地域に特化したASPの登場
多種多様なASPのなかで、ある地域にターゲットを絞ってサービスを提供する「地域ASP」も登場してきた。例えば、鹿児島建設市場は、鹿児島市近郊を中心として、施主、工務店、建材店が参加する地域の住宅建築の共通プラットフォームを提供している。この市場に参加する企業は、当該サイトの上で他社と連携しながら設計、建材の受発注、現場の施工管理・建材の配送管理といったプロセスを行う。筆者には、このようにある地域の企業が協業する場を提供する地域ASPには、今後、そうした地域独自の産業コミュニティを醸成する一つの推進要因になっていくのではないか、という期待がある。
望まれる地域産業集積
日本でも特定地域を基盤とした産業集積を強化することの必要性は、かなり以前から指摘されていた。
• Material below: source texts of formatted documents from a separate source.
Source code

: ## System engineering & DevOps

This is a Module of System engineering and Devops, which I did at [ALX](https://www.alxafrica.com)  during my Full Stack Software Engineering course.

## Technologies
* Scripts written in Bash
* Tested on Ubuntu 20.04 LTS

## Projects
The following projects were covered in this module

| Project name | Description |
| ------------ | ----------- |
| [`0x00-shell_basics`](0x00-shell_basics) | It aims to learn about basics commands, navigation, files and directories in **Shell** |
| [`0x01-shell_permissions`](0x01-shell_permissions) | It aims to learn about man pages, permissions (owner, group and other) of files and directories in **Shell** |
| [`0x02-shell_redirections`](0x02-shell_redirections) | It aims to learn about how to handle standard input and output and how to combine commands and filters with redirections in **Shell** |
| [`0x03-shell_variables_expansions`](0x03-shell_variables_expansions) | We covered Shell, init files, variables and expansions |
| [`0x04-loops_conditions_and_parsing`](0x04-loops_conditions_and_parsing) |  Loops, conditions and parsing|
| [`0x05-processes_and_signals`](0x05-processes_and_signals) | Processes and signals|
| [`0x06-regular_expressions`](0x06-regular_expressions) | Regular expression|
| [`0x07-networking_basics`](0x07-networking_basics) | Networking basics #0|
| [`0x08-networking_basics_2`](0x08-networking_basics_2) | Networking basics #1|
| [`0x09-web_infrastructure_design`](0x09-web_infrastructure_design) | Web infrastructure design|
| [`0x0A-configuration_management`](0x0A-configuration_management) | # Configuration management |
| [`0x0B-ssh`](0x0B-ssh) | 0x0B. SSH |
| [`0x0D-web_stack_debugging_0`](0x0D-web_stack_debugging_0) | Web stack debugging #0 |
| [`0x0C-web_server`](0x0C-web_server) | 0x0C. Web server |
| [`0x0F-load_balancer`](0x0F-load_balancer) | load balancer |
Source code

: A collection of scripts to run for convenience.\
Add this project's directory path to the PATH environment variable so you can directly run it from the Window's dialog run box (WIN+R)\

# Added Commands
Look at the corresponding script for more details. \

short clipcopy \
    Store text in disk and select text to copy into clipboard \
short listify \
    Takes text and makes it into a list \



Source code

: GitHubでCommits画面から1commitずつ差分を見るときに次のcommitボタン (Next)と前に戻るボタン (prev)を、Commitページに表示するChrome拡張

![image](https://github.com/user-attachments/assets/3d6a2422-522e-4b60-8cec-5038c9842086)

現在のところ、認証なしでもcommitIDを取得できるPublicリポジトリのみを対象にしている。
しかし、ハイテク産業が集積しているシリコンバレーのように、ある地域のなかで多様な専門企業がオープンな企業ネットワークを形成し、知識や技術がそうした地域コミュニティのなかに蓄積されるようなモデルは、まだまだ日本では未成熟な段階にある。
IT革命で重要性を増す「地域」
インターネットが普及すれば、企業の連携を阻む空間的な制約も解消し、むしろ地域的な産業集積の役割は低下する、という見方もあり得るが、実際にシリコンバレーなどでおきたことは逆である。ITを含め技術が高度なものになればなるほど、そうした技術を融合するイノベーションには、より「人的な接触」が必要になってくる。技術開発に必要な情報や知識をネットワーク上で共有しようとする「ナレッジマネジメント」が進みつつあるが、こうした知識共有も多くの場合は「人的な接触」を前提としていることが多い。この「人的な接触」を超えるには、高度なコミュニケーション技術の他に、どうしても知識表現の標準的プロトコルが必要になるが、これはたやすく解決できる問題ではない。
ボトムアップ型のコミュニティ作り
地域レベルの産業集積を育成しようという政策的な試みは現在も多い。しかし、トップダウンに行う取組みだけでは、所詮限界がある。地域の企業が、具体的なビジネスのなかで協業し、そのなかに大学や行政サービスといった支援機能も巻き込まれていく、というボトムアップ的な形成シナリオの方が遥かに自然である。ただ、そうした草の根的な取組みは筆者も多く見てきたが、参加者が途中で息切れしてしまう例が多かったことも事実だ。地域のなかで一つのビジネスネットワークを作ろうというASPは、「人的な接触」を補完し、ボトムアップによるコミュニティ作りの場を提供してくれる。100%の特効薬ではないが、カンフル剤としての効能は小さくない筈である。